Set down the data below without change, skipping the pictures it holds.

===== INFORMATION PROVIDED =====

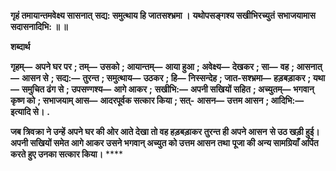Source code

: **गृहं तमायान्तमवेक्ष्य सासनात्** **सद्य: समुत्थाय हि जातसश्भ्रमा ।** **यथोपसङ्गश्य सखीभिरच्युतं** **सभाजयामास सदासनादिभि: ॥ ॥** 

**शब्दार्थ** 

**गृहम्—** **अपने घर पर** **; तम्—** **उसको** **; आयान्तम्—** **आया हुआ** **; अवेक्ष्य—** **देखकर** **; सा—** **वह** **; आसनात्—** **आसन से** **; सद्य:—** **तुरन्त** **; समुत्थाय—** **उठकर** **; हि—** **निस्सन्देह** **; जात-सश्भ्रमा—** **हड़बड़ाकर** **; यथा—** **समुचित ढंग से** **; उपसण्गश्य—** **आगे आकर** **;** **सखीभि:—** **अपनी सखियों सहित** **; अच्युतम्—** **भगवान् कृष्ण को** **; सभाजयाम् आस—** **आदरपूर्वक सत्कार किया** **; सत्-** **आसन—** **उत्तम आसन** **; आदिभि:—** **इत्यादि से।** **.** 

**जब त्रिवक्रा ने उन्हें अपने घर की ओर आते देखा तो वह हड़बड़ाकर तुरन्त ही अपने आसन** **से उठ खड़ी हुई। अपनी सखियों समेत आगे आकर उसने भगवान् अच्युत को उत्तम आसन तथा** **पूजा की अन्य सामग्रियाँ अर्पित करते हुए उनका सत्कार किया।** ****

=====

§ **ANSWER TO THE EXERCISE**
Source code

: **गृहं तमायान्तमवेक्ष्य सासनात्** **सद्य: समुत्थाय हि जातसश्भ्रमा ।** **यथोपसङ्गश्य सखीभिरच्युतं** **सभाजयामास सदासनादिभि: ॥ ॥** 

**शब्दार्थ** 

**गृहम्—** **अपने घर पर** **; तम्—** **उसको** **; आयान्तम्—** **आया हुआ** **; अवेक्ष्य—** **देखकर** **; सा—** **वह** **; आसनात्—** **आसन से** **; सद्य:—** **तुरन्त** **; समुत्थाय—** **उठकर** **; हि—** **निस्सन्देह** **; जात-सश्भ्रमा—** **हड़बड़ाकर** **; यथा—** **समुचित ढंग से** **; उपसण्गश्य—** **आगे आकर** **;** **सखीभि:—** **अपनी सखियों सहित** **; अच्युतम्—** **भगवान् कृष्ण को** **; सभाजयाम् आस—** **आदरपूर्वक सत्कार किया** **; सत्-** **आसन—** **उत्तम आसन** **; आदिभि:—** **इत्यादि से।** **.** 

**जब त्रिवक्रा ने उन्हें अपने घर की ओर आते देखा तो वह हड़बड़ाकर तुरन्त ही अपने आसन** **से उठ खड़ी हुई। अपनी सखियों समेत आगे आकर उसने भगवान् अच्युत को उत्तम आसन तथा** **पूजा की अन्य सामग्रियाँ अर्पित करते हुए उनका सत्कार किया।** ****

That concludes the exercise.